Give the data back exactly. Leave out any images.

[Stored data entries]
Start of Block

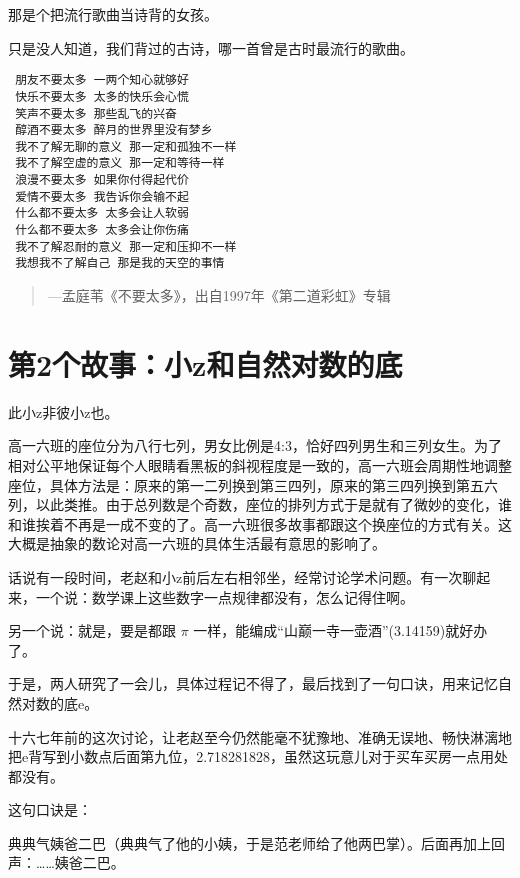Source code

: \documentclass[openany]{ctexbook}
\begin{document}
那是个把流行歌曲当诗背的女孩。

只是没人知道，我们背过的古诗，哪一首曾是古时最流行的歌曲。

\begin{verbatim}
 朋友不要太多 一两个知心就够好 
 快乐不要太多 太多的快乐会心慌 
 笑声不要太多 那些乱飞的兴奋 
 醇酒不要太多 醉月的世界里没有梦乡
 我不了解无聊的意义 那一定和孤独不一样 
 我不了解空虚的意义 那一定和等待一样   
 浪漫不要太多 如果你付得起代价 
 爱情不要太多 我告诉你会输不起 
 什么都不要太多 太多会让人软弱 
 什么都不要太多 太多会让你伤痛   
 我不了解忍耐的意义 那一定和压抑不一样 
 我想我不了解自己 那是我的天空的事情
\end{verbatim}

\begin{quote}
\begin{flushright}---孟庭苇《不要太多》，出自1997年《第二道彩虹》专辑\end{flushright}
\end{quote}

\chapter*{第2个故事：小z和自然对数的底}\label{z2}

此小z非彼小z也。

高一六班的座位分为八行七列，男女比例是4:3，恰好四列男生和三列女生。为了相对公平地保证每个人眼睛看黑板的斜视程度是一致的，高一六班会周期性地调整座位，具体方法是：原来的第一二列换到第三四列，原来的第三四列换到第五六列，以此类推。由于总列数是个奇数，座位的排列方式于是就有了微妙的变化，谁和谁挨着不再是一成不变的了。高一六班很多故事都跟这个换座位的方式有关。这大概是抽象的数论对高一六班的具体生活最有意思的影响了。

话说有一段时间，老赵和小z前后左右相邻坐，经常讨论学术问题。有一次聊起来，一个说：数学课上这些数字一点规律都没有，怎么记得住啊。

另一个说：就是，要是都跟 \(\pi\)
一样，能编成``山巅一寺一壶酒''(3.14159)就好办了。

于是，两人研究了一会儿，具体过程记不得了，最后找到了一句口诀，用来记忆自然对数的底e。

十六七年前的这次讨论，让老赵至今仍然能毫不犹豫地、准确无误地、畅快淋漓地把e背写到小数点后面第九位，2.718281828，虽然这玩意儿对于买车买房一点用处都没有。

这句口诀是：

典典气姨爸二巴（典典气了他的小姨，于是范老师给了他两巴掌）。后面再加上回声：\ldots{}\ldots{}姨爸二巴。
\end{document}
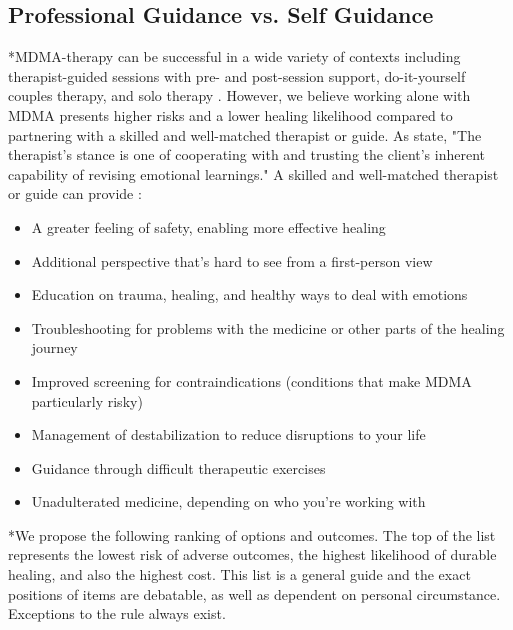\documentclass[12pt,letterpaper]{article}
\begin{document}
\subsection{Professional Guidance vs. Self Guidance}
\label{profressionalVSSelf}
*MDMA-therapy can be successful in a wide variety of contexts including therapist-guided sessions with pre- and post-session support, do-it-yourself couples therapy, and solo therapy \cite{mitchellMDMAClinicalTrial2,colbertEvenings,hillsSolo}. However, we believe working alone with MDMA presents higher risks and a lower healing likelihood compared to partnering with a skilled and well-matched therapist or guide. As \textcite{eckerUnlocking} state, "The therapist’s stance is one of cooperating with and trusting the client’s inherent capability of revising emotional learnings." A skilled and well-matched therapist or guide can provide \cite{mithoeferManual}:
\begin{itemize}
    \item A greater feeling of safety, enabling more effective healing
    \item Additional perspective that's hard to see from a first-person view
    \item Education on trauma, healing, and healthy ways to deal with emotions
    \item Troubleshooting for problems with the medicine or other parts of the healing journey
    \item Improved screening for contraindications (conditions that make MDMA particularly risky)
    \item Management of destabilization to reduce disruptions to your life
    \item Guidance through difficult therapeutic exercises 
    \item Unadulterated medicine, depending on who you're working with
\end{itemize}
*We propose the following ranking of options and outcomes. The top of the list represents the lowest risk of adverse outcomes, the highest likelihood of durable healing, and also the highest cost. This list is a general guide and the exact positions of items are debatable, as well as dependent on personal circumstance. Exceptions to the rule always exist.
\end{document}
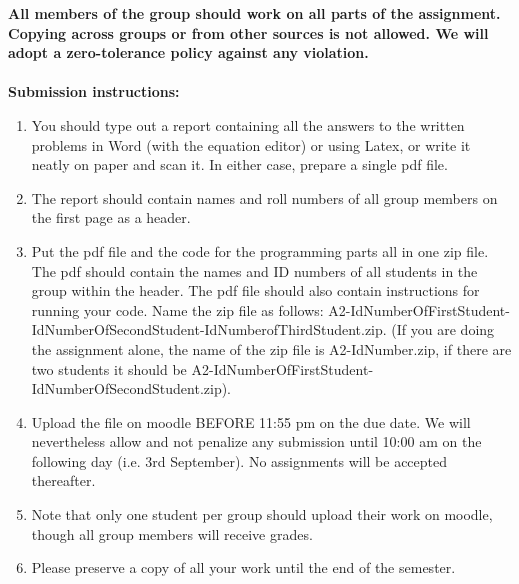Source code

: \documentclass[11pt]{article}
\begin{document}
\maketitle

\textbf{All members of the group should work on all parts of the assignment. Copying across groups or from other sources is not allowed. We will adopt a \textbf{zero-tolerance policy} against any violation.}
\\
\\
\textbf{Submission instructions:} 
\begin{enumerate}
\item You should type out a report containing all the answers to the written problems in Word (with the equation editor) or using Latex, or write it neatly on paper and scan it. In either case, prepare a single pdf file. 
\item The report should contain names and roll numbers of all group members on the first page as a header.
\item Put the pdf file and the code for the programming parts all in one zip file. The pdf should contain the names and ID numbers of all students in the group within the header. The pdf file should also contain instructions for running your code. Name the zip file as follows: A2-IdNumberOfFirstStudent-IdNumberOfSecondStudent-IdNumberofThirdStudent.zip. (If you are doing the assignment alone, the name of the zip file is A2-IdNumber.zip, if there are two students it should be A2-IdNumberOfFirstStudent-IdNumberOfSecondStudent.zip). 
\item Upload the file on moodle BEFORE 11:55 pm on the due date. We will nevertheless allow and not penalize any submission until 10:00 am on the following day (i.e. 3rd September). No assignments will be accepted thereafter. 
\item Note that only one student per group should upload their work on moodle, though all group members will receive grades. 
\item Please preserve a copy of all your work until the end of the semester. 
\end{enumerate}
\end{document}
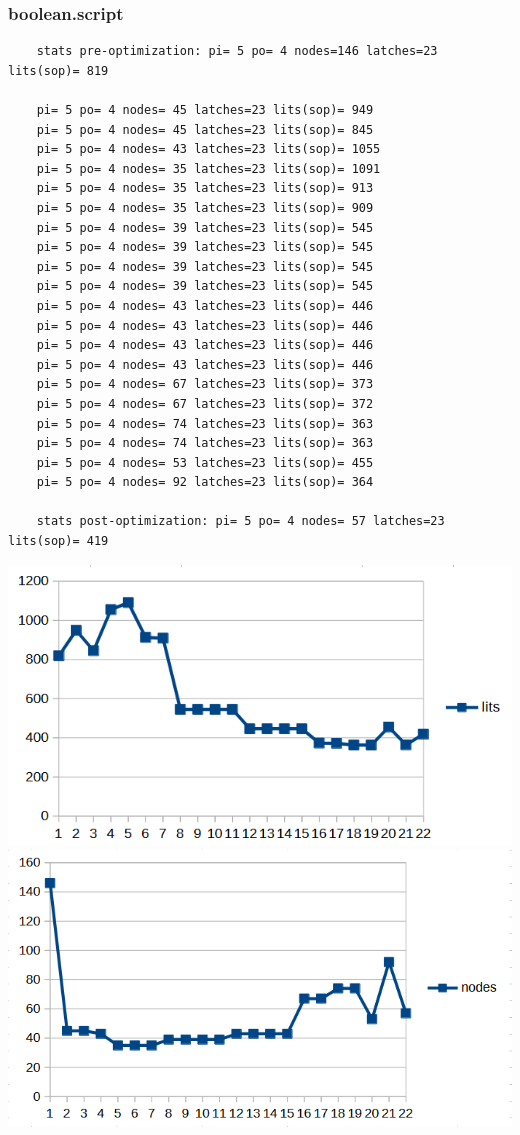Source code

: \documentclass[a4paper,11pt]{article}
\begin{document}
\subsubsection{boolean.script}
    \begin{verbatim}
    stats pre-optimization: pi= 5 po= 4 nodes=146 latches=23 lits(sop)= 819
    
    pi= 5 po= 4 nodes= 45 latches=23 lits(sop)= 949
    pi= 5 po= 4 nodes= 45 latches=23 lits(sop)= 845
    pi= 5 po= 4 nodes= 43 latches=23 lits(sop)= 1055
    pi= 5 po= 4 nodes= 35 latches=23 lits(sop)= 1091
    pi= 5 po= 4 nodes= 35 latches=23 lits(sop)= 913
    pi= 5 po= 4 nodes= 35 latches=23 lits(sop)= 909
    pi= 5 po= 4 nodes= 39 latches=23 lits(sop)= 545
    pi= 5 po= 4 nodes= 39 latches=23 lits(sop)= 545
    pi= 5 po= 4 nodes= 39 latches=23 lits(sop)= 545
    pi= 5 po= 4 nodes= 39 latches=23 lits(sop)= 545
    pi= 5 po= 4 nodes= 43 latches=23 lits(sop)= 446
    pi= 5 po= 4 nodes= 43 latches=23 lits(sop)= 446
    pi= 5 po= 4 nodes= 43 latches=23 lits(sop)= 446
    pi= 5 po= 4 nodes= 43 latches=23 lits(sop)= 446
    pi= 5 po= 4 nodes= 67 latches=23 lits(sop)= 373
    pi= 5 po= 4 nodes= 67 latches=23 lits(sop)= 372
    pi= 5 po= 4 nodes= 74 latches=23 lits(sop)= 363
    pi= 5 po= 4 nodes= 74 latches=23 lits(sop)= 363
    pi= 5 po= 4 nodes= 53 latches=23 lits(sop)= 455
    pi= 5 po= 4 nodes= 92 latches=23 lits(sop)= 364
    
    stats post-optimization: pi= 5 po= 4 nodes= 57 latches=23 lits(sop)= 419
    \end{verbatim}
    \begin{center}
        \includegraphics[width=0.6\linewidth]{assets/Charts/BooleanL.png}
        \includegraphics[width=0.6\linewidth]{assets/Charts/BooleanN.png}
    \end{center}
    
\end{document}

End of Block

Answer to this exercise -
Source code

: \documentclass[openany]{ctexbook}
\begin{document}
那是个把流行歌曲当诗背的女孩。

只是没人知道，我们背过的古诗，哪一首曾是古时最流行的歌曲。

\begin{verbatim}
 朋友不要太多 一两个知心就够好 
 快乐不要太多 太多的快乐会心慌 
 笑声不要太多 那些乱飞的兴奋 
 醇酒不要太多 醉月的世界里没有梦乡
 我不了解无聊的意义 那一定和孤独不一样 
 我不了解空虚的意义 那一定和等待一样   
 浪漫不要太多 如果你付得起代价 
 爱情不要太多 我告诉你会输不起 
 什么都不要太多 太多会让人软弱 
 什么都不要太多 太多会让你伤痛   
 我不了解忍耐的意义 那一定和压抑不一样 
 我想我不了解自己 那是我的天空的事情
\end{verbatim}

\begin{quote}
\begin{flushright}---孟庭苇《不要太多》，出自1997年《第二道彩虹》专辑\end{flushright}
\end{quote}

\chapter*{第2个故事：小z和自然对数的底}\label{z2}

此小z非彼小z也。

高一六班的座位分为八行七列，男女比例是4:3，恰好四列男生和三列女生。为了相对公平地保证每个人眼睛看黑板的斜视程度是一致的，高一六班会周期性地调整座位，具体方法是：原来的第一二列换到第三四列，原来的第三四列换到第五六列，以此类推。由于总列数是个奇数，座位的排列方式于是就有了微妙的变化，谁和谁挨着不再是一成不变的了。高一六班很多故事都跟这个换座位的方式有关。这大概是抽象的数论对高一六班的具体生活最有意思的影响了。

话说有一段时间，老赵和小z前后左右相邻坐，经常讨论学术问题。有一次聊起来，一个说：数学课上这些数字一点规律都没有，怎么记得住啊。

另一个说：就是，要是都跟 \(\pi\)
一样，能编成``山巅一寺一壶酒''(3.14159)就好办了。

于是，两人研究了一会儿，具体过程记不得了，最后找到了一句口诀，用来记忆自然对数的底e。

十六七年前的这次讨论，让老赵至今仍然能毫不犹豫地、准确无误地、畅快淋漓地把e背写到小数点后面第九位，2.718281828，虽然这玩意儿对于买车买房一点用处都没有。

这句口诀是：

典典气姨爸二巴（典典气了他的小姨，于是范老师给了他两巴掌）。后面再加上回声：\ldots{}\ldots{}姨爸二巴。
\end{document}
\documentclass[12pt,letterpaper]{article}
\begin{document}
\subsection{Professional Guidance vs. Self Guidance}
\label{profressionalVSSelf}
*MDMA-therapy can be successful in a wide variety of contexts including therapist-guided sessions with pre- and post-session support, do-it-yourself couples therapy, and solo therapy \cite{mitchellMDMAClinicalTrial2,colbertEvenings,hillsSolo}. However, we believe working alone with MDMA presents higher risks and a lower healing likelihood compared to partnering with a skilled and well-matched therapist or guide. As \textcite{eckerUnlocking} state, "The therapist’s stance is one of cooperating with and trusting the client’s inherent capability of revising emotional learnings." A skilled and well-matched therapist or guide can provide \cite{mithoeferManual}:
\begin{itemize}
    \item A greater feeling of safety, enabling more effective healing
    \item Additional perspective that's hard to see from a first-person view
    \item Education on trauma, healing, and healthy ways to deal with emotions
    \item Troubleshooting for problems with the medicine or other parts of the healing journey
    \item Improved screening for contraindications (conditions that make MDMA particularly risky)
    \item Management of destabilization to reduce disruptions to your life
    \item Guidance through difficult therapeutic exercises 
    \item Unadulterated medicine, depending on who you're working with
\end{itemize}
*We propose the following ranking of options and outcomes. The top of the list represents the lowest risk of adverse outcomes, the highest likelihood of durable healing, and also the highest cost. This list is a general guide and the exact positions of items are debatable, as well as dependent on personal circumstance. Exceptions to the rule always exist.
\end{document}
Source code

: \documentclass[11pt]{article}
\begin{document}
\maketitle

\textbf{All members of the group should work on all parts of the assignment. Copying across groups or from other sources is not allowed. We will adopt a \textbf{zero-tolerance policy} against any violation.}
\\
\\
\textbf{Submission instructions:} 
\begin{enumerate}
\item You should type out a report containing all the answers to the written problems in Word (with the equation editor) or using Latex, or write it neatly on paper and scan it. In either case, prepare a single pdf file. 
\item The report should contain names and roll numbers of all group members on the first page as a header.
\item Put the pdf file and the code for the programming parts all in one zip file. The pdf should contain the names and ID numbers of all students in the group within the header. The pdf file should also contain instructions for running your code. Name the zip file as follows: A2-IdNumberOfFirstStudent-IdNumberOfSecondStudent-IdNumberofThirdStudent.zip. (If you are doing the assignment alone, the name of the zip file is A2-IdNumber.zip, if there are two students it should be A2-IdNumberOfFirstStudent-IdNumberOfSecondStudent.zip). 
\item Upload the file on moodle BEFORE 11:55 pm on the due date. We will nevertheless allow and not penalize any submission until 10:00 am on the following day (i.e. 3rd September). No assignments will be accepted thereafter. 
\item Note that only one student per group should upload their work on moodle, though all group members will receive grades. 
\item Please preserve a copy of all your work until the end of the semester. 
\end{enumerate}
\end{document}
Source code

: \documentclass[a4paper,11pt]{article}
\begin{document}
\subsubsection{boolean.script}
    \begin{verbatim}
    stats pre-optimization: pi= 5 po= 4 nodes=146 latches=23 lits(sop)= 819
    
    pi= 5 po= 4 nodes= 45 latches=23 lits(sop)= 949
    pi= 5 po= 4 nodes= 45 latches=23 lits(sop)= 845
    pi= 5 po= 4 nodes= 43 latches=23 lits(sop)= 1055
    pi= 5 po= 4 nodes= 35 latches=23 lits(sop)= 1091
    pi= 5 po= 4 nodes= 35 latches=23 lits(sop)= 913
    pi= 5 po= 4 nodes= 35 latches=23 lits(sop)= 909
    pi= 5 po= 4 nodes= 39 latches=23 lits(sop)= 545
    pi= 5 po= 4 nodes= 39 latches=23 lits(sop)= 545
    pi= 5 po= 4 nodes= 39 latches=23 lits(sop)= 545
    pi= 5 po= 4 nodes= 39 latches=23 lits(sop)= 545
    pi= 5 po= 4 nodes= 43 latches=23 lits(sop)= 446
    pi= 5 po= 4 nodes= 43 latches=23 lits(sop)= 446
    pi= 5 po= 4 nodes= 43 latches=23 lits(sop)= 446
    pi= 5 po= 4 nodes= 43 latches=23 lits(sop)= 446
    pi= 5 po= 4 nodes= 67 latches=23 lits(sop)= 373
    pi= 5 po= 4 nodes= 67 latches=23 lits(sop)= 372
    pi= 5 po= 4 nodes= 74 latches=23 lits(sop)= 363
    pi= 5 po= 4 nodes= 74 latches=23 lits(sop)= 363
    pi= 5 po= 4 nodes= 53 latches=23 lits(sop)= 455
    pi= 5 po= 4 nodes= 92 latches=23 lits(sop)= 364
    
    stats post-optimization: pi= 5 po= 4 nodes= 57 latches=23 lits(sop)= 419
    \end{verbatim}
    \begin{center}
        \includegraphics[width=0.6\linewidth]{assets/Charts/BooleanL.png}
        \includegraphics[width=0.6\linewidth]{assets/Charts/BooleanN.png}
    \end{center}
    
\end{document}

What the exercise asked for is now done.